Daniel Auderer
Seattle police officer who was heard joking and making insensitive comments about 23-year-old Jaahnavi Kandula’s death in January of 2023
On Jan. 23, Auderer was dispatched to assist with a collision after another officer, on his way to an emergency, struck and killed Kandula while she was in a crosswalk in Seattle’s South Lake Union neighborhood.
In the body camera footage, Auderer, who was not involved in the January collision, was captured in the video saying, “but she is dead” and laughing while on the phone.
“She was 26 anyway,” Auderer said in the video. “She had limited value.”
An employee with the Seattle Police Department alerted OPA to the video.
After the bodycam video was brought to light, Auderer wrote a letter to OPA where he explained he was not making fun of the death but instead mocking the callousness of the legal system.
“Even crediting your explanation as true, that does not excuse the callousness of your comments,” commanders wrote to Auderer in a memo The Seattle Times obtained from the Police Department. “Nor does it explain your full-bellied laughter” while discussing Kandula’s death in a South Lake Union crosswalk only hours earlier, the night of Jan. 23, 2023.

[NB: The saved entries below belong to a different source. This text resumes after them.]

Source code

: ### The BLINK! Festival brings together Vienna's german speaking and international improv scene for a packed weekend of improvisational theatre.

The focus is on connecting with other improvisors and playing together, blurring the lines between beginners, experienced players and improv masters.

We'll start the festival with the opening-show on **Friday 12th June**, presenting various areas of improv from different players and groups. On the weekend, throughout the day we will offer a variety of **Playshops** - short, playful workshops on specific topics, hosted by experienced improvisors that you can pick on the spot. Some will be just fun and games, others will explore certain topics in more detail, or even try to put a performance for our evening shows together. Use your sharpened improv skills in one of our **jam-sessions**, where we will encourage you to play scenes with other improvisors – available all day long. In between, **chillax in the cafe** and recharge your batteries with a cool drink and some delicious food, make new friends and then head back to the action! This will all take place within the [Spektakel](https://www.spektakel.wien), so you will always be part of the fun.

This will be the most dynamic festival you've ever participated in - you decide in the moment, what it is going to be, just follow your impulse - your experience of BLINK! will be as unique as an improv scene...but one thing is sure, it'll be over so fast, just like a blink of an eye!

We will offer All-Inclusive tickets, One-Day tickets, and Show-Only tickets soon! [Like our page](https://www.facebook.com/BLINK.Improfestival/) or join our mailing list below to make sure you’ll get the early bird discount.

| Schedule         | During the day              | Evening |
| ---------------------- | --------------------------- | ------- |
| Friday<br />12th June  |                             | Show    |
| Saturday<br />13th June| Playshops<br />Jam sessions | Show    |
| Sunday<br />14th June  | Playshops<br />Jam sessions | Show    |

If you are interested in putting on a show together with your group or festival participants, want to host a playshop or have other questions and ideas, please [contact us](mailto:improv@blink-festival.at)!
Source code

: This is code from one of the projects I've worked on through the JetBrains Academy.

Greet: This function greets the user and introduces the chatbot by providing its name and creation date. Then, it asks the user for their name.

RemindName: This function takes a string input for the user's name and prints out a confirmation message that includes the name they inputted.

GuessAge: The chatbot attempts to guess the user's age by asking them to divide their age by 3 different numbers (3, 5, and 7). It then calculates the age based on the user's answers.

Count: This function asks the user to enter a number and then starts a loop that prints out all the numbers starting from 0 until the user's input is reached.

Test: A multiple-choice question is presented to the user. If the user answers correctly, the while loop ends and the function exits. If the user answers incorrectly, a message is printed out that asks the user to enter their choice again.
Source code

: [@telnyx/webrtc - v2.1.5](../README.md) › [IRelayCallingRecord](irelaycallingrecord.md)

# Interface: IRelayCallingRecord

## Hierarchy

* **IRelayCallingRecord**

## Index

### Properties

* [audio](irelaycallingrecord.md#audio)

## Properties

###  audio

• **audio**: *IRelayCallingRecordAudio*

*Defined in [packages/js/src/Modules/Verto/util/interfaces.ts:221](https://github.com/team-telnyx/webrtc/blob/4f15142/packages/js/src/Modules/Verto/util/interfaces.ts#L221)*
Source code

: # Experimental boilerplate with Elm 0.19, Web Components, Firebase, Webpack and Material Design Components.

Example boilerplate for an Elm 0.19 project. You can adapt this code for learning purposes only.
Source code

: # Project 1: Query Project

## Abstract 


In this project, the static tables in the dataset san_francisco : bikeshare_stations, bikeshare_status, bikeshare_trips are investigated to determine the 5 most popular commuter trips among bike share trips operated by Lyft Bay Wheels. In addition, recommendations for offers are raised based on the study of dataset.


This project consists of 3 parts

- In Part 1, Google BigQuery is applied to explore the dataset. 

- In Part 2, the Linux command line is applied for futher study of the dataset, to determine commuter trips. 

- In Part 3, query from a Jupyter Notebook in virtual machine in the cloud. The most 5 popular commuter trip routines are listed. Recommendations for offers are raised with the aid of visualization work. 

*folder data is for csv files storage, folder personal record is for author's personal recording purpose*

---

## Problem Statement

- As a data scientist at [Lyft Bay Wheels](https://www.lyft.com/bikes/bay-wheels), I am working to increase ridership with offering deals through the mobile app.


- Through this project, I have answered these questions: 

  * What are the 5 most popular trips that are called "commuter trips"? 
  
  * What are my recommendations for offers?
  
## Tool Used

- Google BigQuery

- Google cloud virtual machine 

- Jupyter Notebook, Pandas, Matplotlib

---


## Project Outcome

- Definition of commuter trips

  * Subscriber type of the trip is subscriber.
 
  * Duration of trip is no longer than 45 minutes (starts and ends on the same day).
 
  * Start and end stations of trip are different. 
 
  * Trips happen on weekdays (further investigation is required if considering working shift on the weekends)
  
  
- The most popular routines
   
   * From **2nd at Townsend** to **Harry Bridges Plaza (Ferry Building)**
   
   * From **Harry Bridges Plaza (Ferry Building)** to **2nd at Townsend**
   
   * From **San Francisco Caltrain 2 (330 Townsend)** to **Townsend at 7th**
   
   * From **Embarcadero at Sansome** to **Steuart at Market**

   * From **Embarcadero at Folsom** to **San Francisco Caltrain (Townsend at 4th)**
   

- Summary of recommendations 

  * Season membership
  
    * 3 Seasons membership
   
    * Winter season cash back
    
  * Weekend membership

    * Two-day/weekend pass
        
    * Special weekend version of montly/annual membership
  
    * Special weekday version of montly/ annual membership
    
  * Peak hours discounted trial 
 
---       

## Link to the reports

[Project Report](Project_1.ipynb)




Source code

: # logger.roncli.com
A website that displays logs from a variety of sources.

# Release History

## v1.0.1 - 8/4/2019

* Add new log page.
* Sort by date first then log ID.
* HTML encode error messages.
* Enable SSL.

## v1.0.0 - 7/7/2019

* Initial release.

The leaders recommended Diaz punish Auderer with a minimum of 30 days off without pay — the most severe SPD discipline short of termination — or fire him.
Diaz is scheduled to hold a disciplinary hearing, where Auderer will be given a last chance to explain himself, on March 4.
“The person whose death caused you such apparent glee is mourned by many who knew her, loved her and were rooting for her to make good here,” the commanders wrote of Kandula, who grew up in India and was a graduate student at Northeastern University’s Seattle campus.
They continued: “The disgrace you have brought to the department on a global scale will undoubtedly stain SPD’s reputation for years, and your insensitivity tarnished some observers’ perceptions of all SPD officers” and put them at risk.
Auderer, an SPD traffic officer, had responded from home last January to the East Precinct to determine whether Kevin Dave, the officer who struck Kandula, was impaired, ultimately concluding he was not. Afterward, unaware his body camera was still recording, Auderer called Seattle Police Officers Guild President Mike Solan.
Auderer, the union’s vice president, laughed after stating Kandula was dead, incorrectly said she was “just 26,” and reasoned her young life had “limited value” and that the city should “just write a check.” Solan’s end of the two-minute conversation isn’t heard in the footage.
Solan and Auderer have said their call was private, mostly union-related and never intended to be made public. The conversation went undiscovered until an SPD public-disclosure employee flagged it in September for agency attorney Rebecca Boatright, who referred it to OPA for investigation.